Here’s an interesting question to ask an applicant:
“Alice, what was your greatest achievement at each of your last three jobs?”
I recommend you take notes on this one. Write down what the job was and the achievement for each.
Keep your antenna up for the two key pronouns: “I” and “we.” If Alice uses “we” more often than “I” — that’s a good sign that Alice respects the value of teamwork.
You can pursue this line of questioning a bit further with this:
“Alice, if we asked your previous supervisors about each of these achievements, what would he or she tell us?”
After an answer to that question, which should have three answers—one for each job—then ask the following:
“Would it be okay with you if we called each of these individuals to verify this?”
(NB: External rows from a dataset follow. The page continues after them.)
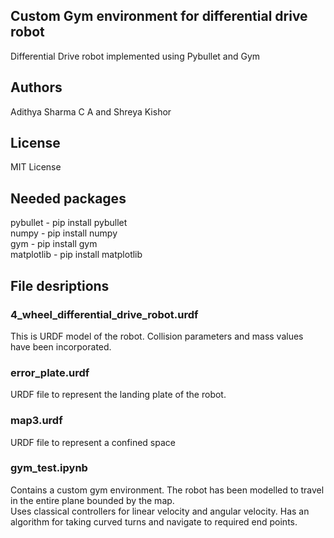 ## Custom Gym environment for differential drive robot
Differential Drive robot implemented using Pybullet and Gym
## Authors
Adithya Sharma C A and Shreya Kishor
## License 
MIT License
## Needed packages
pybullet - pip install pybullet <br/>
numpy - pip install numpy <br/>
gym - pip install gym <br/>
matplotlib - pip install matplotlib
## File desriptions
### 4_wheel_differential_drive_robot.urdf
This is URDF model of the robot. Collision parameters and mass values have been incorporated.
### error_plate.urdf
URDF file to represent the landing plate of the robot.
### map3.urdf
URDF file to represent a confined space
### gym_test.ipynb
Contains a custom gym environment.
The robot has been modelled to travel in the entire plane bounded by the map.<br/>
Uses classical controllers for linear velocity and angular velocity. Has an algorithm for taking curved turns and navigate to required end points.
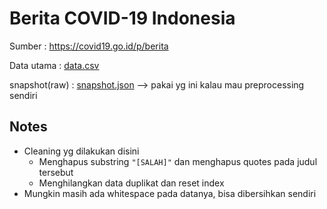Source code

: # Berita COVID-19 Indonesia
Sumber : https://covid19.go.id/p/berita

Data utama : [data.csv](/data.csv)

snapshot(raw) : [snapshot.json](/snapshot.js) --> pakai yg ini kalau mau preprocessing sendiri

## Notes 
- Cleaning yg dilakukan disini
    - Menghapus substring `"[SALAH]"` dan menghapus quotes pada judul tersebut
    - Menghilangkan data duplikat dan reset index
- Mungkin masih ada whitespace pada datanya, bisa dibersihkan sendiri


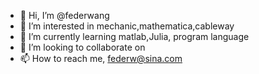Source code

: - 👋 Hi, I’m @federwang
- 👀 I’m interested in mechanic,mathematica,cableway
- 🌱 I’m currently learning matlab,Julia, program language
- 💞️ I’m looking to collaborate on 
- 📫 How to reach me, federw@sina.com

<!---
federwang/federwang is a ✨ special ✨ repository because its `README.md` (this file) appears on your GitHub profile.
You can click the Preview link to take a look at your changes.
--->
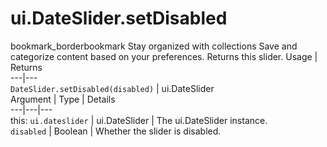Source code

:  
#  ui.DateSlider.setDisabled
bookmark_borderbookmark Stay organized with collections  Save and categorize content based on your preferences.
Returns this slider.
Usage | Returns  
---|---  
`DateSlider.setDisabled(disabled)` | ui.DateSlider  
Argument | Type | Details  
---|---|---  
this: `ui.dateslider` | ui.DateSlider | The ui.DateSlider instance.  
`disabled` | Boolean | Whether the slider is disabled.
When you ask this last question, keep a close eye on Alice’s reaction. If she is uncomfortable with her answer, that’s not a good indicator. If she says “Yes” with confidence, this will mean one of two things:
1) She was prepared for the question and is doing her best to be convincing.
2) She really is confident that each person will give a stellar report of her.
Yes, I realize it’s a bit cynical on my part to question the candidate’s sincerity on this, but I have a strong view on this:
Making good hiring decisions is vital to the health of every business. If it means asking a few tough follow-up questions to ensure we get the real scoop, so be it.
As the law varies in each area, please check with an attorney to ensure you are applying these tips within the law.